We may also have to share your information, subject to strict agreements on how it will be used, with the following organisations;
- NHS Trusts / Foundation Trusts
- NHS Commissioning Support Units
- Independent Contractors such as dentists, opticians, pharmacists
- Private Sector Providers
- Voluntary Sector Providers
- Ambulance Trusts
- Clinical Commissioning Groups
- Social Care Services
- Health and Social Care Information Centre (HSCIC)
- Local Authorities
- Education Services
- Fire and Rescue Services
- Police & Judicial Services
- Voluntary Sector Providers
- Private Sector Providers
- Other ‘data processors’ which you will be informed of
You will be informed who your data will be shared with and in some cases asked for explicit consent for this happen when this is required.
We may also use external companies to process personal information, such as for archiving purposes. These companies are bound by contractual agreements to ensure information is kept confidential and secure.
Access to personal information
You have a right under the Data Protection Act 1998 to request access to view or to obtain copies of what information the surgery holds about you and to have it amended should it be inaccurate. In order to request this, you need to do the following:
- Your request must be made in writing to the GP – for information from the hospital you should write direct to them
- There may be a charge to have a printed copy of the information held about you
- We are required to respond to you within 40 days
- You will need to give adequate information (for example full name, address, date of birth, NHS number and details of your request) so that your identity can be verified and your records located
Objections / Complaints
Should you have any concerns about how your information is managed at the GP, please contact the GP Practice Manager. If you are still unhappy following a review by the GP practice, you can then complain to the Information Commissioners Office (ICO) via their website (www.ico.org.uk).
If you are happy for your data to be extracted and used for the purposes described in this fair processing notice then you do not need to do anything.
If you do not want your personal data being extracted and leaving the GP practice for any of the purposes described, you need to let us know as soon as possible.

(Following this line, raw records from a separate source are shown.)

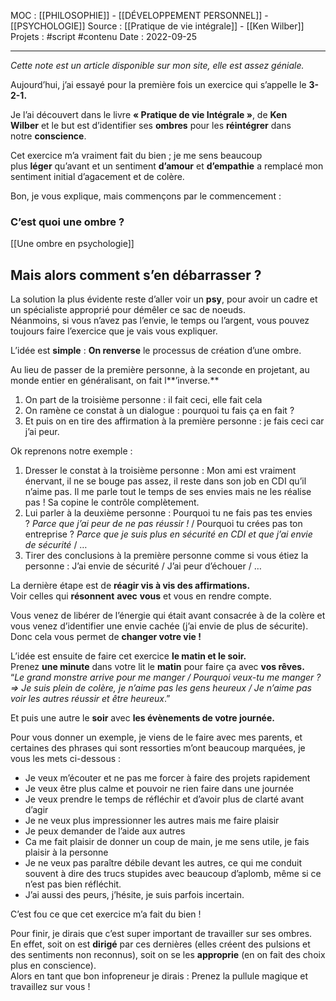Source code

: MOC : [[PHILOSOPHIE]] - [[DÉVELOPPEMENT PERSONNEL]] - [[PSYCHOLOGIE]]
Source : [[Pratique de vie intégrale]] - [[Ken Wilber]]
Projets : #script #contenu 
Date : 2022-09-25
***
*Cette note est un article disponible sur mon site, elle est assez géniale.*


Aujourd’hui, j’ai essayé pour la première fois un exercice qui s’appelle le **3-2-1.**

Je l’ai découvert dans le livre **« Pratique de vie Intégrale »**, de **Ken Wilber** et le but est d’identifier ses **ombres** pour les **réintégrer** dans notre **conscience**.

Cet exercice m’a vraiment fait du bien ; je me sens beaucoup plus **léger** qu’avant et un sentiment **d’amour** et **d’empathie** a remplacé mon sentiment initial d’agacement et de colère.

Bon, je vous explique, mais commençons par le commencement :

### C’est quoi une ombre ?
[[Une ombre en psychologie]]

## Mais alors comment s’en débarrasser ?

La solution la plus évidente reste d’aller voir un **psy**, pour avoir un cadre et un spécialiste approprié pour démêler ce sac de noeuds.  
Néanmoins, si vous n’avez pas l’envie, le temps ou l’argent, vous pouvez toujours faire l’exercice que je vais vous expliquer.

L’idée est **simple** : **On renverse** le processus de création d’une ombre.

Au lieu de passer de la première personne, à la seconde en projetant, au monde entier en généralisant, on fait l**’inverse.**

1.  On part de la troisième personne : il fait ceci, elle fait cela
2.  On ramène ce constat à un dialogue : pourquoi tu fais ça en fait ?
3.  Et puis on en tire des affirmation à la première personne : je fais ceci car j’ai peur.

Ok reprenons notre exemple :

1.  Dresser le constat à la troisième personne : Mon ami est vraiment énervant, il ne se bouge pas assez, il reste dans son job en CDI qu’il n’aime pas. Il me parle tout le temps de ses envies mais ne les réalise pas ! Sa copine le contrôle complètement.
2.  Lui parler à la deuxième personne : Pourquoi tu ne fais pas tes envies ? _Parce que j’ai peur de ne pas réussir !_ / Pourquoi tu crées pas ton entreprise ? _Parce que je suis plus en sécurité en CDI et que j’ai envie de sécurité_ / …
3.  Tirer des conclusions à la première personne comme si vous étiez la personne : J’ai envie de sécurité / J’ai peur d’échouer / …

La dernière étape est de **réagir vis à vis des affirmations.**  
Voir celles qui **résonnent** **avec** **vous** et vous en rendre compte.

Vous venez de libérer de l’énergie qui était avant consacrée à de la colère et vous venez d’identifier une envie cachée (j’ai envie de plus de sécurite).  
Donc cela vous permet de **changer votre vie !**

L’idée est ensuite de faire cet exercice **le matin et le soir.**  
Prenez **une minute** dans votre lit le **matin** pour faire ça avec **vos rêves.**  
“_Le grand monstre arrive pour me manger / Pourquoi veux-tu me manger ? => Je suis plein de colère, je n’aime pas les gens heureux / Je n’aime pas voir les autres réussir et être heureux_.”

Et puis une autre le **soir** avec **les évènements de votre journée.**

Pour vous donner un exemple, je viens de le faire avec mes parents, et certaines des phrases qui sont ressorties m’ont beaucoup marquées, je vous les mets ci-dessous :

-   Je veux m’écouter et ne pas me forcer à faire des projets rapidement
-   Je veux être plus calme et pouvoir ne rien faire dans une journée
-   Je veux prendre le temps de réfléchir et d’avoir plus de clarté avant d’agir
-   Je ne veux plus impressionner les autres mais me faire plaisir
-   Je peux demander de l’aide aux autres
-   Ca me fait plaisir de donner un coup de main, je me sens utile, je fais plaisir à la personne
-   Je ne veux pas paraître débile devant les autres, ce qui me conduit souvent à dire des trucs stupides avec beaucoup d’aplomb, même si ce n’est pas bien réfléchit.
-   J’ai aussi des peurs, j’hésite, je suis parfois incertain.

C’est fou ce que cet exercice m’a fait du bien !

Pour finir, je dirais que c’est super important de travailler sur ses ombres.  
En effet, soit on est **dirigé** par ces dernières (elles créent des pulsions et des sentiments non reconnus), soit on se les **approprie** (en on fait des choix plus en conscience).  
Alors en tant que bon infopreneur je dirais : Prenez la pullule magique et travaillez sur vous !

We will then enter clinical codes into your records that will prevent data leaving the practice and / or leaving the central information system at the Health and Social Care Information Centre (HSCIC) for use by secondary providers.
Change of Details
It is important that you tell the person treating you if any of your details such as your name or address have changed or if any of your details such as date of birth is incorrect in order for this to be amended. You have a responsibility to inform us of any changes so our records are accurate and up to date for you.
Your right to withdraw consent for us to share your personal information
The national data opt-out is a new service that allows people to opt out of their confidential patient information being used for research and planning. It was introduced on 25 May 2018, providing a facility for individuals to opt-out from the use of their data for research or planning purposes. The national data opt-out replaces the previous ‘type 2’ opt-out, which required NHS Digital not to share a patient’s confidential patient information for purposes beyond their individual care. Any patient that had a type 2 opt-out has had it automatically converted to a national data opt-out from 25 May 2018 and has received a letter giving them more information and a leaflet explaining the new national data opt-out. If a patient wants to change their choice, they can use the new service to do this. You can find out more from the practice or by clicking here www.nhs.uk/your-nhs-data-matters.